Replace each_batch PruneExpiredExportJobsService with scalable queries
What does this MR do and why?
This MR removes the plain .each_batch
queries added in Prune old RelationExport and RelationExportUplo... (!142246 - merged) after a database review noted that it wouldn't scale well for high volumes of data. Instead, a new index on project_export_uploads
for updated_at
and id
was added to efficiently delete batches of ProjectExportJobs in a loop. Then, keyset-based loop was implemented to delete Uploads associated with the expired export jobs.
MR acceptance checklist
Please evaluate this MR against the MR acceptance checklist. It helps you analyze changes to reduce risks in quality, performance, reliability, security, and maintainability.

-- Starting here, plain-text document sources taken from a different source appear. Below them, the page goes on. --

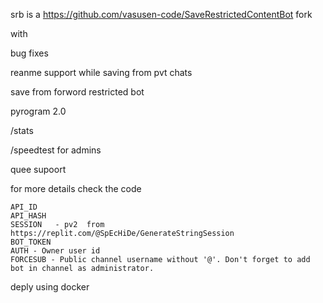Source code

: 
srb is a https://github.com/vasusen-code/SaveRestrictedContentBot fork

with 

bug fixes 

reanme support while saving from pvt chats

save from forword restricted bot


pyrogram 2.0

/stats

/speedtest for admins

quee supoort 

for more details check the code


    API_ID
    API_HASH
    SESSION   - pv2  from https://replit.com/@SpEcHiDe/GenerateStringSession
    BOT_TOKEN
    AUTH - Owner user id
    FORCESUB - Public channel username without '@'. Don't forget to add bot in channel as administrator.




deply using docker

How to set up and validate locally
Same as Prune old RelationExport and RelationExportUplo... (!142246 - merged). No actual functionality was changed.
Queries
deleted_count = ProjectExportJob.prunable.limit(1000).delete_all
Raw SQL:
DELETE FROM project_export_jobs WHERE project_export_jobs.id IN (SELECT project_export_jobs.id FROM project_export_jobs WHERE (updated_at < '2024-02-19 17:15:14.211858') LIMIT 1000)

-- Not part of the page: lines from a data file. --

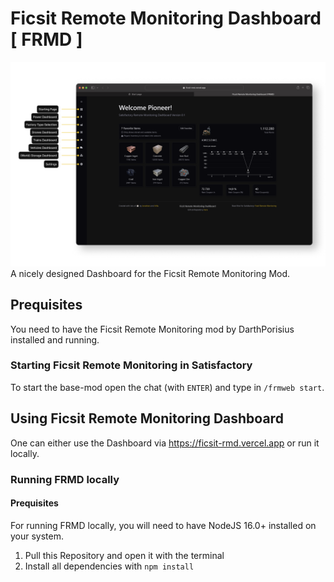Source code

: # Ficsit Remote Monitoring Dashboard [ FRMD ]
![my_image](./docs/assets/features.png)
A nicely designed Dashboard for the Ficsit Remote Monitoring Mod. 

## Prequisites
You need to have the Ficsit Remote Monitoring mod by DarthPorisius installed and running.
### Starting Ficsit Remote Monitoring in Satisfactory
To start the base-mod open the chat (with `ENTER`) and type in `/frmweb start`.

## Using Ficsit Remote Monitoring Dashboard
One can either use the Dashboard via https://ficsit-rmd.vercel.app or run it locally.

### Running FRMD locally
#### Prequisites
For running FRMD locally, you will need to have NodeJS 16.0+ installed on your system.

1. Pull this Repository and open it with the terminal
2. Install all dependencies with `npm install`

prunable_uploads.delete_all
Raw SQL without keyset iteration:
SELECT "uploads".* FROM "uploads" WHERE "uploads"."model_type" = 'Projects::ImportExport::RelationExportUpload' AND "uploads"."model_id" IN (SELECT "project_relation_export_uploads"."id" FROM "project_relation_export_uploads" INNER JOIN "project_relation_exports" "relation_export" ON "relation_export"."id" = "project_relation_export_uploads"."project_relation_export_id" WHERE "relation_export"."project_export_job_id" IN (SELECT "project_export_jobs"."id" FROM "project_export_jobs" WHERE (updated_at < '2024-02-19 17:15:14.211858')));
Query execution plan. This plan should be the same as the MR that introduced it, however, this time it uses keyset pagination instead of EachBatch
.
Related to #441698 (closed)